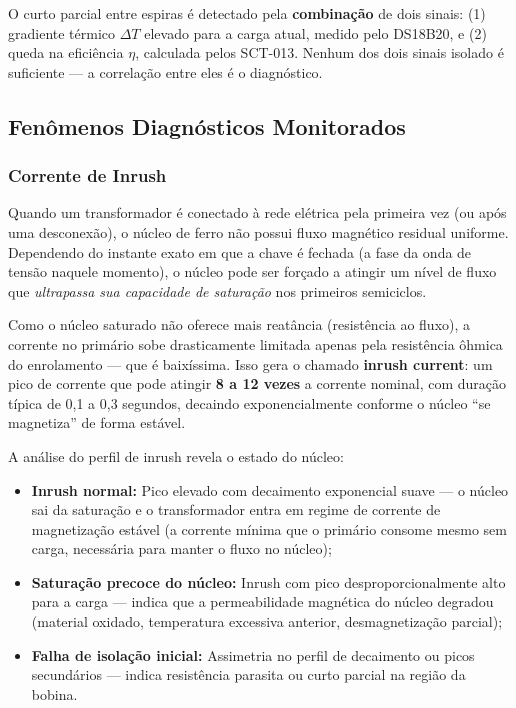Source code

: \documentclass[12pt, a4paper]{article}
\begin{document}
\begin{tcolorbox}[caixaAlerta, title={Sinal Diagnóstico Combinado}]
O curto parcial entre espiras é detectado pela \textbf{combinação} de dois sinais: (1) gradiente térmico $\Delta T$ elevado para a carga atual, medido pelo DS18B20, e (2) queda na eficiência $\eta$, calculada pelos SCT-013. Nenhum dos dois sinais isolado é suficiente --- a correlação entre eles é o diagnóstico.
\end{tcolorbox}

\subsection{Fenômenos Diagnósticos Monitorados}
\label{sec:fenomenos}

\subsubsection{Corrente de Inrush}
\label{subsec:inrush}

Quando um transformador é conectado à rede elétrica pela primeira vez (ou após uma desconexão), o núcleo de ferro não possui fluxo magnético residual uniforme. Dependendo do instante exato em que a chave é fechada (a fase da onda de tensão naquele momento), o núcleo pode ser forçado a atingir um nível de fluxo que \emph{ultrapassa sua capacidade de saturação} nos primeiros semiciclos.

Como o núcleo saturado não oferece mais reatância (resistência ao fluxo), a corrente no primário sobe drasticamente limitada apenas pela resistência ôhmica do enrolamento --- que é baixíssima. Isso gera o chamado \textbf{inrush current}: um pico de corrente que pode atingir \textbf{8 a 12 vezes} a corrente nominal, com duração típica de 0,1 a 0,3 segundos, decaindo exponencialmente conforme o núcleo ``se magnetiza'' de forma estável.

A análise do perfil de inrush revela o estado do núcleo:

\begin{itemize}[leftmargin=2cm]
    \item \textbf{Inrush normal:} Pico elevado com decaimento exponencial suave --- o núcleo sai da saturação e o transformador entra em regime de corrente de magnetização estável (a corrente mínima que o primário consome mesmo sem carga, necessária para manter o fluxo no núcleo);
    \item \textbf{Saturação precoce do núcleo:} Inrush com pico desproporcionalmente alto para a carga --- indica que a permeabilidade magnética do núcleo degradou (material oxidado, temperatura excessiva anterior, desmagnetização parcial);
    \item \textbf{Falha de isolação inicial:} Assimetria no perfil de decaimento ou picos secundários --- indica resistência parasita ou curto parcial na região da bobina.
\end{itemize}
\end{document}
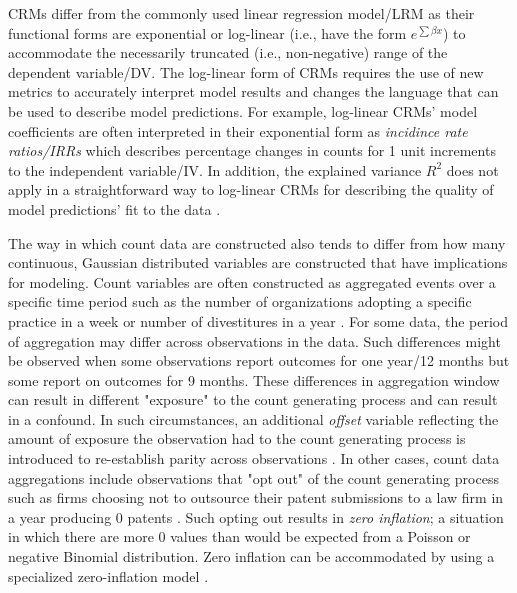 \documentclass[ShortAfour,times,sageapa]{sagej}
\begin{document}
	CRMs differ from the commonly used linear regression model/LRM as their functional forms are exponential or log-linear (i.e., have the form $e^{\sum\beta x}$) to accommodate the necessarily truncated (i.e., non-negative) range of the dependent variable/DV.	
	The log-linear form of CRMs requires the use of new metrics to accurately interpret model results and changes the language that can be used to describe model predictions.
	For example, log-linear CRMs' model coefficients are often interpreted in their exponential form as \emph{incidince rate ratios/IRRs} which describes percentage changes in counts for 1 unit increments to the independent variable/IV.
	In addition, the explained variance $R^2$ does not apply in a straightforward way to log-linear CRMs for describing the quality of model predictions' fit to the data \cite{cameron1996r}.
	
	The way in which count data are constructed also tends to differ from how many continuous, Gaussian distributed variables are constructed that have implications for modeling.
	Count variables are often constructed as aggregated events over a specific time period such as the number of organizations adopting a specific practice in a week \cite{naumovska2021strength} or number of divestitures in a year \cite{bettinazzi2021stakeholder}. 
	For some data, the period of aggregation may differ across observations in the data.
	Such differences might be observed when some observations report outcomes for one year/12 months but some report on outcomes for 9 months.
	These differences in aggregation window can result in different "exposure" to the count generating process and can result in a confound.
	In such circumstances, an additional \emph{offset} variable reflecting the amount of exposure the observation had to the count generating process is introduced to re-establish parity across observations \cite[see, for an example]{glerum2021trainer}.
	In other cases, count data aggregations include observations that "opt out" of the count generating process such as firms choosing not to outsource their patent submissions to a law firm in a year producing 0 patents \cite{somaya2008gone}.
	Such opting out results in \emph{zero inflation}; a situation in which there are more 0 values than would be expected from a Poisson or negative Binomial distribution.  
	Zero inflation can be accommodated by using a specialized zero-inflation model \cite[again see, for an example]{glerum2021trainer}. 
	
\end{document}
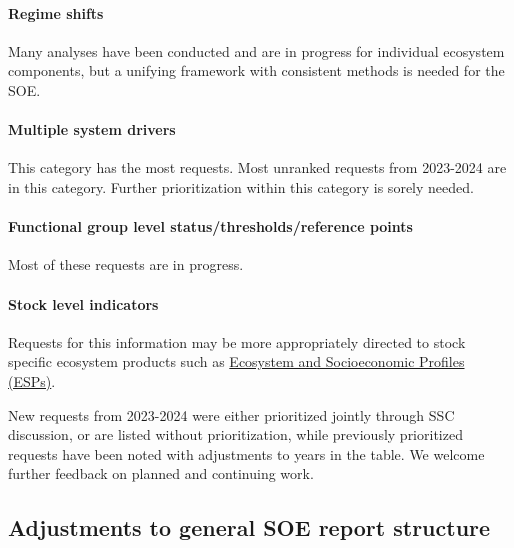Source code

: \documentclass[
  10pt,
]{article}
\begin{document}
\hypertarget{regime-shifts}{%
\paragraph{Regime shifts}\label{regime-shifts}}

Many analyses have been conducted and are in progress for individual
ecosystem components, but a unifying framework with consistent methods
is needed for the SOE.

\hypertarget{multiple-system-drivers}{%
\paragraph{Multiple system drivers}\label{multiple-system-drivers}}

This category has the most requests. Most unranked requests from
2023-2024 are in this category. Further prioritization within this
category is sorely needed.

\hypertarget{functional-group-level-statusthresholdsreference-points}{%
\paragraph{Functional group level status/thresholds/reference
points}\label{functional-group-level-statusthresholdsreference-points}}

Most of these requests are in progress.

\hypertarget{stock-level-indicators}{%
\paragraph{Stock level indicators}\label{stock-level-indicators}}

Requests for this information may be more appropriately directed to
stock specific ecosystem products such as
\href{https://www.fisheries.noaa.gov/new-england-mid-atlantic/science-data/ecosystem-and-socioeconomic-profiles-northeast-united-states}{Ecosystem
and Socioeconomic Profiles (ESPs)}.

New requests from 2023-2024 were either prioritized jointly through SSC
discussion, or are listed without prioritization, while previously
prioritized requests have been noted with adjustments to years in the
table. We welcome further feedback on planned and continuing work.

\hypertarget{adjustments-to-general-soe-report-structure}{%
\subsection{Adjustments to general SOE report
structure}\label{adjustments-to-general-soe-report-structure}}
\end{document}
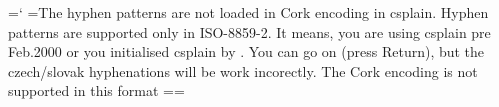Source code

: %


\ifx\toneczech\undefined 
  {\newlinechar=`^^J
   \errhelp={The hyphen patterns are not loaded in Cork encoding in csplain.^^J
            Hyphen patterns are supported only in ISO-8859-2.^^J
            It means, you are using csplain pre Feb.2000 or^^J
            you initialised csplain by \let\Cork=\relax.^^J
            You can go on (press Return), but the czech/slovak^^J
            hyphenations will be work incorectly.}
  \errmessage
  {The Cork encoding is not supported in this format} %
  } 
\else
  \czech=\toneczech  \slovak=\toneslovak
\fi

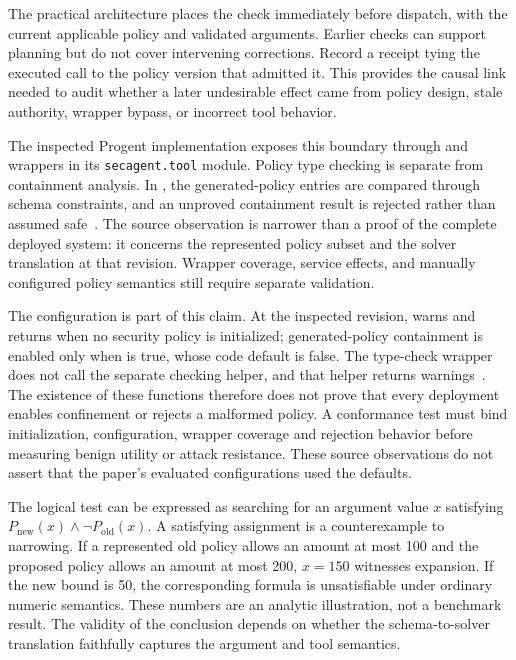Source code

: The practical architecture places the check immediately before dispatch, with the current applicable policy and validated arguments. Earlier checks can support planning but do not cover intervening corrections. Record a receipt tying the executed call to the policy version that admitted it. This provides the causal link needed to audit whether a later undesirable effect came from policy design, stale authority, wrapper bypass, or incorrect tool behavior.

The inspected Progent implementation exposes this boundary through  and wrappers in its \texttt{secagent.tool} module. Policy type checking is separate from containment analysis. In , the generated-policy entries are compared through schema constraints, and an unproved containment result is rejected rather than assumed safe~\cite{repo_progent2026}. The source observation is narrower than a proof of the complete deployed system: it concerns the represented policy subset and the solver translation at that revision. Wrapper coverage, service effects, and manually configured policy semantics still require separate validation.

The configuration is part of this claim. At the inspected revision,  warns and returns when no security policy is initialized; generated-policy containment is enabled only when  is true, whose code default is false. The  type-check wrapper does not call the separate checking helper, and that helper returns warnings~\cite{repo_progent2026}. The existence of these functions therefore does not prove that every deployment enables confinement or rejects a malformed policy. A conformance test must bind initialization, configuration, wrapper coverage and rejection behavior before measuring benign utility or attack resistance. These source observations do not assert that the paper's evaluated configurations used the defaults.

The logical test can be expressed as searching for an argument value $x$ satisfying $P_{\mathrm{new}}(x)\land\neg P_{\mathrm{old}}(x)$. A satisfying assignment is a counterexample to narrowing. If a represented old policy allows an amount at most 100 and the proposed policy allows an amount at most 200, $x=150$ witnesses expansion. If the new bound is 50, the corresponding formula is unsatisfiable under ordinary numeric semantics. These numbers are an analytic illustration, not a benchmark result. The validity of the conclusion depends on whether the schema-to-solver translation faithfully captures the argument and tool semantics.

○ ○ ○ ○ ○

Activity
Would you write out the material above in full, exactly as given, except for its pictures?

Solution to this task
Source code

: \documentclass[12pt, a4paper]{article}
\begin{document}
\begin{tcolorbox}[caixaAlerta, title={Sinal Diagnóstico Combinado}]
O curto parcial entre espiras é detectado pela \textbf{combinação} de dois sinais: (1) gradiente térmico $\Delta T$ elevado para a carga atual, medido pelo DS18B20, e (2) queda na eficiência $\eta$, calculada pelos SCT-013. Nenhum dos dois sinais isolado é suficiente --- a correlação entre eles é o diagnóstico.
\end{tcolorbox}

\subsection{Fenômenos Diagnósticos Monitorados}
\label{sec:fenomenos}

\subsubsection{Corrente de Inrush}
\label{subsec:inrush}

Quando um transformador é conectado à rede elétrica pela primeira vez (ou após uma desconexão), o núcleo de ferro não possui fluxo magnético residual uniforme. Dependendo do instante exato em que a chave é fechada (a fase da onda de tensão naquele momento), o núcleo pode ser forçado a atingir um nível de fluxo que \emph{ultrapassa sua capacidade de saturação} nos primeiros semiciclos.

Como o núcleo saturado não oferece mais reatância (resistência ao fluxo), a corrente no primário sobe drasticamente limitada apenas pela resistência ôhmica do enrolamento --- que é baixíssima. Isso gera o chamado \textbf{inrush current}: um pico de corrente que pode atingir \textbf{8 a 12 vezes} a corrente nominal, com duração típica de 0,1 a 0,3 segundos, decaindo exponencialmente conforme o núcleo ``se magnetiza'' de forma estável.

A análise do perfil de inrush revela o estado do núcleo:

\begin{itemize}[leftmargin=2cm]
    \item \textbf{Inrush normal:} Pico elevado com decaimento exponencial suave --- o núcleo sai da saturação e o transformador entra em regime de corrente de magnetização estável (a corrente mínima que o primário consome mesmo sem carga, necessária para manter o fluxo no núcleo);
    \item \textbf{Saturação precoce do núcleo:} Inrush com pico desproporcionalmente alto para a carga --- indica que a permeabilidade magnética do núcleo degradou (material oxidado, temperatura excessiva anterior, desmagnetização parcial);
    \item \textbf{Falha de isolação inicial:} Assimetria no perfil de decaimento ou picos secundários --- indica resistência parasita ou curto parcial na região da bobina.
\end{itemize}
\end{document}
 \documentclass[ShortAfour,times,sageapa]{sagej}
\begin{document}
	CRMs differ from the commonly used linear regression model/LRM as their functional forms are exponential or log-linear (i.e., have the form $e^{\sum\beta x}$) to accommodate the necessarily truncated (i.e., non-negative) range of the dependent variable/DV.	
	The log-linear form of CRMs requires the use of new metrics to accurately interpret model results and changes the language that can be used to describe model predictions.
	For example, log-linear CRMs' model coefficients are often interpreted in their exponential form as \emph{incidince rate ratios/IRRs} which describes percentage changes in counts for 1 unit increments to the independent variable/IV.
	In addition, the explained variance $R^2$ does not apply in a straightforward way to log-linear CRMs for describing the quality of model predictions' fit to the data \cite{cameron1996r}.
	
	The way in which count data are constructed also tends to differ from how many continuous, Gaussian distributed variables are constructed that have implications for modeling.
	Count variables are often constructed as aggregated events over a specific time period such as the number of organizations adopting a specific practice in a week \cite{naumovska2021strength} or number of divestitures in a year \cite{bettinazzi2021stakeholder}. 
	For some data, the period of aggregation may differ across observations in the data.
	Such differences might be observed when some observations report outcomes for one year/12 months but some report on outcomes for 9 months.
	These differences in aggregation window can result in different "exposure" to the count generating process and can result in a confound.
	In such circumstances, an additional \emph{offset} variable reflecting the amount of exposure the observation had to the count generating process is introduced to re-establish parity across observations \cite[see, for an example]{glerum2021trainer}.
	In other cases, count data aggregations include observations that "opt out" of the count generating process such as firms choosing not to outsource their patent submissions to a law firm in a year producing 0 patents \cite{somaya2008gone}.
	Such opting out results in \emph{zero inflation}; a situation in which there are more 0 values than would be expected from a Poisson or negative Binomial distribution.  
	Zero inflation can be accommodated by using a specialized zero-inflation model \cite[again see, for an example]{glerum2021trainer}. 
	
\end{document}
Source code

: \documentclass[
  10pt,
]{article}
\begin{document}
\hypertarget{regime-shifts}{%
\paragraph{Regime shifts}\label{regime-shifts}}

Many analyses have been conducted and are in progress for individual
ecosystem components, but a unifying framework with consistent methods
is needed for the SOE.

\hypertarget{multiple-system-drivers}{%
\paragraph{Multiple system drivers}\label{multiple-system-drivers}}

This category has the most requests. Most unranked requests from
2023-2024 are in this category. Further prioritization within this
category is sorely needed.

\hypertarget{functional-group-level-statusthresholdsreference-points}{%
\paragraph{Functional group level status/thresholds/reference
points}\label{functional-group-level-statusthresholdsreference-points}}

Most of these requests are in progress.

\hypertarget{stock-level-indicators}{%
\paragraph{Stock level indicators}\label{stock-level-indicators}}

Requests for this information may be more appropriately directed to
stock specific ecosystem products such as
\href{https://www.fisheries.noaa.gov/new-england-mid-atlantic/science-data/ecosystem-and-socioeconomic-profiles-northeast-united-states}{Ecosystem
and Socioeconomic Profiles (ESPs)}.

New requests from 2023-2024 were either prioritized jointly through SSC
discussion, or are listed without prioritization, while previously
prioritized requests have been noted with adjustments to years in the
table. We welcome further feedback on planned and continuing work.

\hypertarget{adjustments-to-general-soe-report-structure}{%
\subsection{Adjustments to general SOE report
structure}\label{adjustments-to-general-soe-report-structure}}
\end{document}
Source code

: %


\ifx\toneczech\undefined 
  {\newlinechar=`^^J
   \errhelp={The hyphen patterns are not loaded in Cork encoding in csplain.^^J
            Hyphen patterns are supported only in ISO-8859-2.^^J
            It means, you are using csplain pre Feb.2000 or^^J
            you initialised csplain by \let\Cork=\relax.^^J
            You can go on (press Return), but the czech/slovak^^J
            hyphenations will be work incorectly.}
  \errmessage
  {The Cork encoding is not supported in this format} %
  } 
\else
  \czech=\toneczech  \slovak=\toneslovak
\fi

Source code

: The practical architecture places the check immediately before dispatch, with the current applicable policy and validated arguments. Earlier checks can support planning but do not cover intervening corrections. Record a receipt tying the executed call to the policy version that admitted it. This provides the causal link needed to audit whether a later undesirable effect came from policy design, stale authority, wrapper bypass, or incorrect tool behavior.

The inspected Progent implementation exposes this boundary through  and wrappers in its \texttt{secagent.tool} module. Policy type checking is separate from containment analysis. In , the generated-policy entries are compared through schema constraints, and an unproved containment result is rejected rather than assumed safe~\cite{repo_progent2026}. The source observation is narrower than a proof of the complete deployed system: it concerns the represented policy subset and the solver translation at that revision. Wrapper coverage, service effects, and manually configured policy semantics still require separate validation.

The configuration is part of this claim. At the inspected revision,  warns and returns when no security policy is initialized; generated-policy containment is enabled only when  is true, whose code default is false. The  type-check wrapper does not call the separate checking helper, and that helper returns warnings~\cite{repo_progent2026}. The existence of these functions therefore does not prove that every deployment enables confinement or rejects a malformed policy. A conformance test must bind initialization, configuration, wrapper coverage and rejection behavior before measuring benign utility or attack resistance. These source observations do not assert that the paper's evaluated configurations used the defaults.

The logical test can be expressed as searching for an argument value $x$ satisfying $P_{\mathrm{new}}(x)\land\neg P_{\mathrm{old}}(x)$. A satisfying assignment is a counterexample to narrowing. If a represented old policy allows an amount at most 100 and the proposed policy allows an amount at most 200, $x=150$ witnesses expansion. If the new bound is 50, the corresponding formula is unsatisfiable under ordinary numeric semantics. These numbers are an analytic illustration, not a benchmark result. The validity of the conclusion depends on whether the schema-to-solver translation faithfully captures the argument and tool semantics.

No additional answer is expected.